Top 10 Tips: How to Ensure Your Fiber Serves You Well

Selecting fiber for your project is not always as easy as you would hope it would be. With so many variations available, picking the correct ones can seem to be an overwhelming task. You also are focusing on making sure your selection is going to be reliable for as long as possible for as long as you need them.

We’ve got 10 tips to ensure your fiber serves you well into the foreseeable future; but first let’s quickly look at all of the varieties of types, connectors, jackets, and polishes.

This is the standardized scheme, but you can’t always judge a fiber by its colors. Fibers are available in, literally, a rainbow of custom colors so conventions are sometimes pitched out the window in favor of aesthetic.

The different multimode standards evolved to accommodate higher bandwidths at longer distances.

Fiber Designation Core size (um) 1Gb 10Gb 40Gb 100Gb
Multimode OM1 62.5/125 275m 33m
Multimode OM2 50/125 550m 82m
Multimode OM3 50/125 550m 300m 100m 100m
Multimode OM4 50/125 550m 400m 150m 150m
Multimode OM5 50/125 550m 400m 150m 150m
Singlemode 9/125 long haul (hundreds of km)

If you are using multimode short reach (SX, SR, eSR, etc.) transceivers, you need to use multimode fiber that is appropriate for your distance and bandwidth. However, transceivers designed for singlemode fiber can sometimes be utilized over existing multimode infrastructure if the fiber is OM3 or higher or if a Mode Conditioning Patch cable is used. A Mode Conditioning Patch cable makes sure that the laser from a singlemode transceiver is appropriately offset from the center of the multimode fiber.

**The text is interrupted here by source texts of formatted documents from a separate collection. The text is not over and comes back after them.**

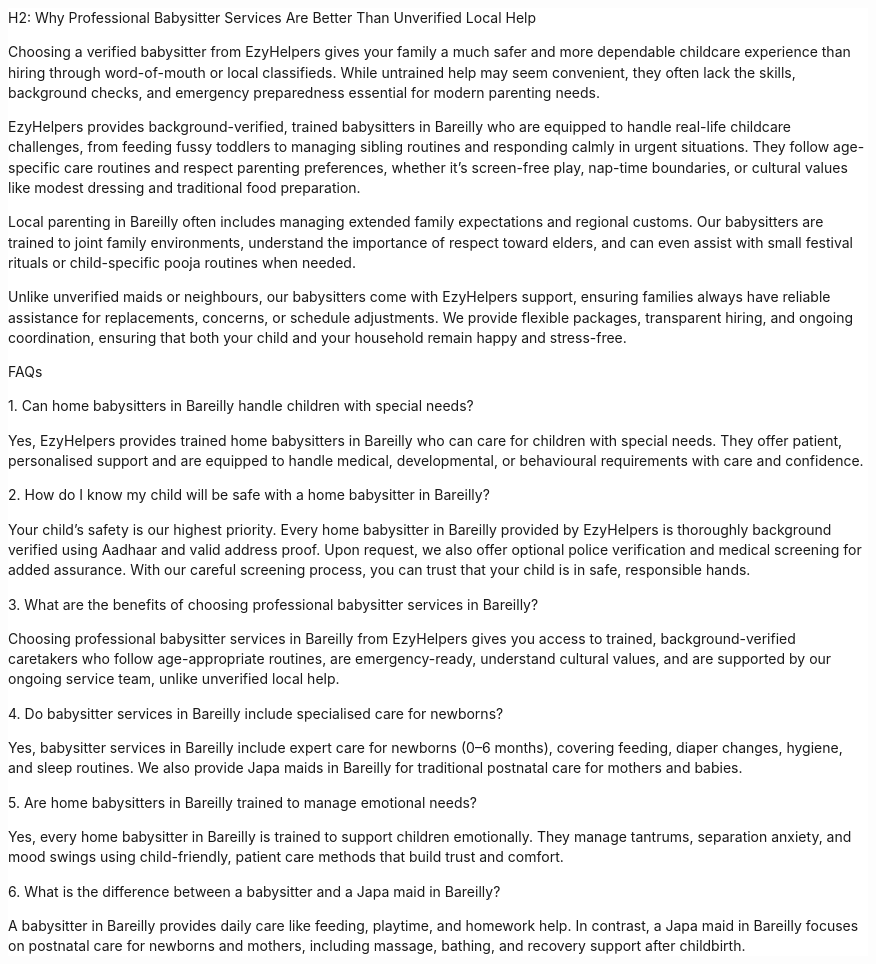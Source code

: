 H2: Why Professional Babysitter Services Are Better Than Unverified Local Help

Choosing a verified babysitter from EzyHelpers gives your family a much safer and more dependable childcare experience than hiring through word-of-mouth or local classifieds. While untrained help may seem convenient, they often lack the skills, background checks, and emergency preparedness essential for modern parenting needs.

EzyHelpers provides background-verified, trained babysitters in Bareilly who are equipped to handle real-life childcare challenges, from feeding fussy toddlers to managing sibling routines and responding calmly in urgent situations. They follow age-specific care routines and respect parenting preferences, whether it’s screen-free play, nap-time boundaries, or cultural values like modest dressing and traditional food preparation.

Local parenting in Bareilly often includes managing extended family expectations and regional customs. Our babysitters are trained to joint family environments, understand the importance of respect toward elders, and can even assist with small festival rituals or child-specific pooja routines when needed.

Unlike unverified maids or neighbours, our babysitters come with EzyHelpers support, ensuring families always have reliable assistance for replacements, concerns, or schedule adjustments. We provide flexible packages, transparent hiring, and ongoing coordination, ensuring that both your child and your household remain happy and stress-free.

FAQs

1\. Can home babysitters in Bareilly handle children with special needs?

Yes, EzyHelpers provides trained home babysitters in Bareilly who can care for children with special needs. They offer patient, personalised support and are equipped to handle medical, developmental, or behavioural requirements with care and confidence.

2\. How do I know my child will be safe with a home babysitter in Bareilly?

Your child’s safety is our highest priority. Every home babysitter in Bareilly provided by EzyHelpers is thoroughly background verified using Aadhaar and valid address proof. Upon request, we also offer optional police verification and medical screening for added assurance. With our careful screening process, you can trust that your child is in safe, responsible hands.

3\. What are the benefits of choosing professional babysitter services in Bareilly?

Choosing professional babysitter services in Bareilly from EzyHelpers gives you access to trained, background-verified caretakers who follow age-appropriate routines, are emergency-ready, understand cultural values, and are supported by our ongoing service team, unlike unverified local help.

4\. Do babysitter services in Bareilly include specialised care for newborns?

Yes, babysitter services in Bareilly include expert care for newborns (0–6 months), covering feeding, diaper changes, hygiene, and sleep routines. We also provide Japa maids in Bareilly for traditional postnatal care for mothers and babies.

5\. Are home babysitters in Bareilly trained to manage emotional needs?

Yes, every home babysitter in Bareilly is trained to support children emotionally. They manage tantrums, separation anxiety, and mood swings using child-friendly, patient care methods that build trust and comfort.

6\. What is the difference between a babysitter and a Japa maid in Bareilly?

A babysitter in Bareilly provides daily care like feeding, playtime, and homework help. In contrast, a Japa maid in Bareilly focuses on postnatal care for newborns and mothers, including massage, bathing, and recovery support after childbirth.
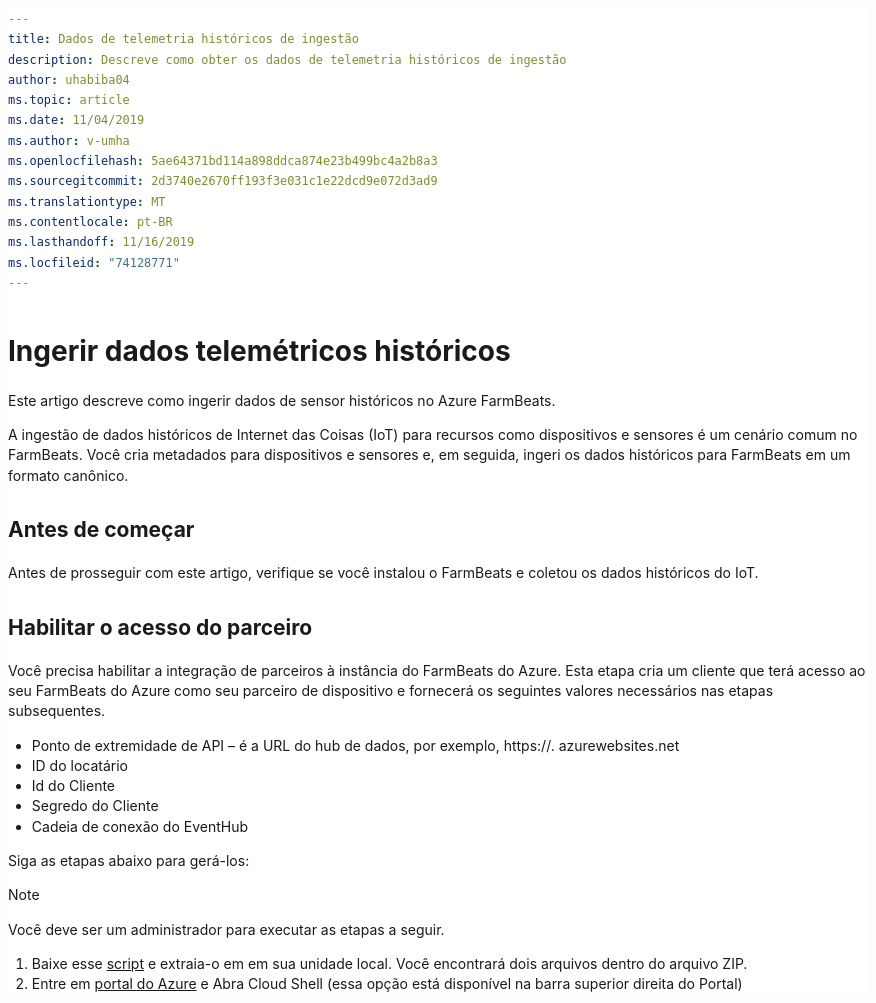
 ```yaml
---
title: Dados de telemetria históricos de ingestão
description: Descreve como obter os dados de telemetria históricos de ingestão
author: uhabiba04
ms.topic: article
ms.date: 11/04/2019
ms.author: v-umha
ms.openlocfilehash: 5ae64371bd114a898ddca874e23b499bc4a2b8a3
ms.sourcegitcommit: 2d3740e2670ff193f3e031c1e22dcd9e072d3ad9
ms.translationtype: MT
ms.contentlocale: pt-BR
ms.lasthandoff: 11/16/2019
ms.locfileid: "74128771"
---
```

# <a name="ingest-historical-telemetry-data"></a>Ingerir dados telemétricos históricos

Este artigo descreve como ingerir dados de sensor históricos no Azure FarmBeats.

A ingestão de dados históricos de Internet das Coisas (IoT) para recursos como dispositivos e sensores é um cenário comum no FarmBeats. Você cria metadados para dispositivos e sensores e, em seguida, ingeri os dados históricos para FarmBeats em um formato canônico.

## <a name="before-you-begin"></a>Antes de começar

Antes de prosseguir com este artigo, verifique se você instalou o FarmBeats e coletou os dados históricos do IoT.

## <a name="enable-partner-access"></a>Habilitar o acesso do parceiro

Você precisa habilitar a integração de parceiros à instância do FarmBeats do Azure. Esta etapa cria um cliente que terá acesso ao seu FarmBeats do Azure como seu parceiro de dispositivo e fornecerá os seguintes valores necessários nas etapas subsequentes.

- Ponto de extremidade de API – é a URL do hub de dados, por exemplo, https://<datahub>. azurewebsites.net
- ID do locatário
- Id do Cliente
- Segredo do Cliente
- Cadeia de conexão do EventHub

Siga as etapas abaixo para gerá-los:

>[!NOTE]
> Você deve ser um administrador para executar as etapas a seguir.

1. Baixe esse [script](https://aka.ms/farmbeatspartnerscript) e extraia-o em em sua unidade local. Você encontrará dois arquivos dentro do arquivo ZIP.
2. Entre em [portal do Azure](https://portal.azure.com/) e Abra Cloud Shell (essa opção está disponível na barra superior direita do Portal)  
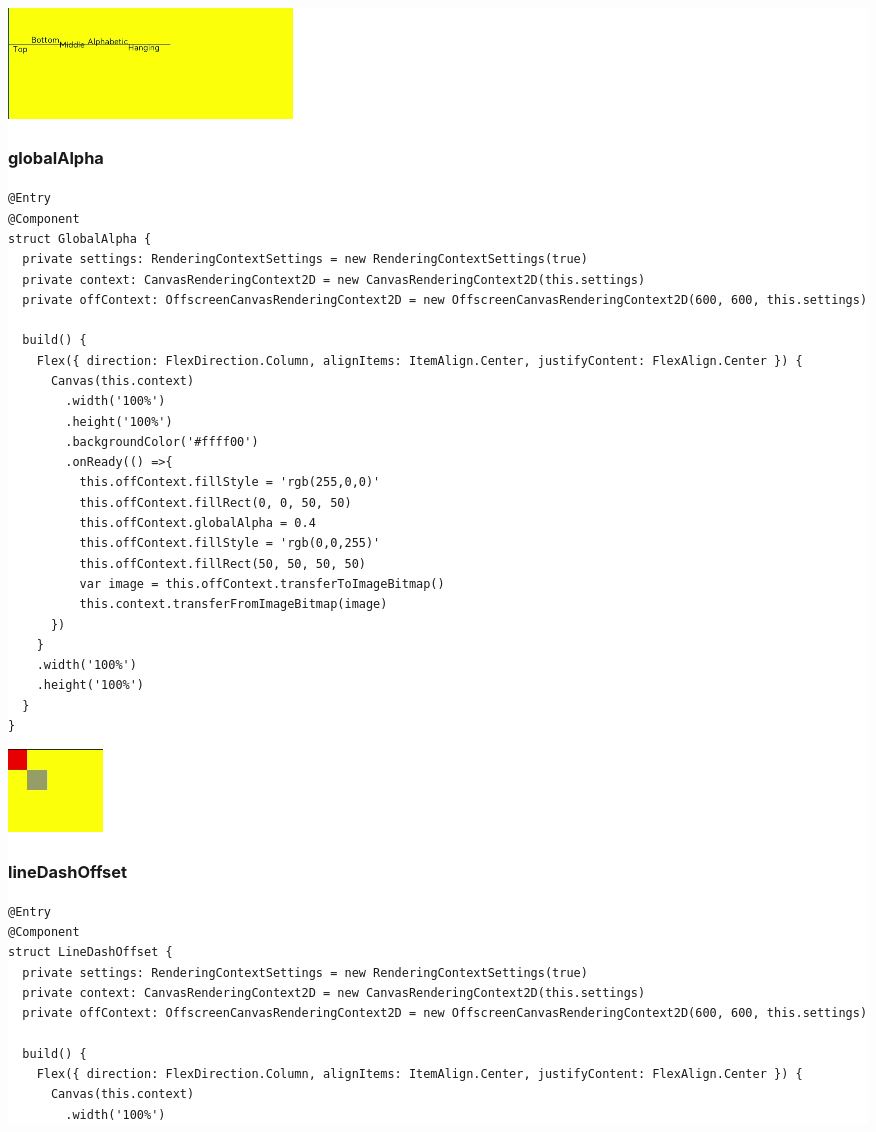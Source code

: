 ![](figures/zh-cn_image_0000001193075180.png)

### globalAlpha<a name="section14962525174510"></a>

```
@Entry
@Component
struct GlobalAlpha {
  private settings: RenderingContextSettings = new RenderingContextSettings(true)
  private context: CanvasRenderingContext2D = new CanvasRenderingContext2D(this.settings)
  private offContext: OffscreenCanvasRenderingContext2D = new OffscreenCanvasRenderingContext2D(600, 600, this.settings)
  
  build() {
    Flex({ direction: FlexDirection.Column, alignItems: ItemAlign.Center, justifyContent: FlexAlign.Center }) {
      Canvas(this.context)
        .width('100%')
        .height('100%')
        .backgroundColor('#ffff00')
        .onReady(() =>{
          this.offContext.fillStyle = 'rgb(255,0,0)'
          this.offContext.fillRect(0, 0, 50, 50)
          this.offContext.globalAlpha = 0.4
          this.offContext.fillStyle = 'rgb(0,0,255)'
          this.offContext.fillRect(50, 50, 50, 50)
          var image = this.offContext.transferToImageBitmap()
          this.context.transferFromImageBitmap(image)
      })
    }
    .width('100%')
    .height('100%')
  }
}
```

![](figures/zh-cn_image_0000001237715165.png)

### lineDashOffset<a name="section10163191119469"></a>

```
@Entry
@Component
struct LineDashOffset {
  private settings: RenderingContextSettings = new RenderingContextSettings(true)
  private context: CanvasRenderingContext2D = new CanvasRenderingContext2D(this.settings)
  private offContext: OffscreenCanvasRenderingContext2D = new OffscreenCanvasRenderingContext2D(600, 600, this.settings)
  
  build() {
    Flex({ direction: FlexDirection.Column, alignItems: ItemAlign.Center, justifyContent: FlexAlign.Center }) {
      Canvas(this.context)
        .width('100%')
```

Getting Yourself Connected

Here are a few connector types you are most likely to come across. (Each of these can be used for multimode and single mode connections and come in different contact/polishing styles.)

Getting a Plan Together

Now let’s get to those top 10 tips to select the right fiber for your needs!

10: Picking Your Path
Did you know that there are different jacket types for fiber that are tailored to specific paths?

  • PVC: Regular old rack to rack runs can usually be made using PVC jackets.
  • Riser: If you’re doing a vertical transit, like one between floors of a building, you’ll want a fiber that’s clad in a jacket with stricter reactions to heat and flame. That’s where Riser rated jumpers come in.
  • Plenum: When going from room to room, and making use of air flow spaces, plenum spaces as they are called, you need even tighter limits on how much smoke and fumes are produced in the event of fire exposure.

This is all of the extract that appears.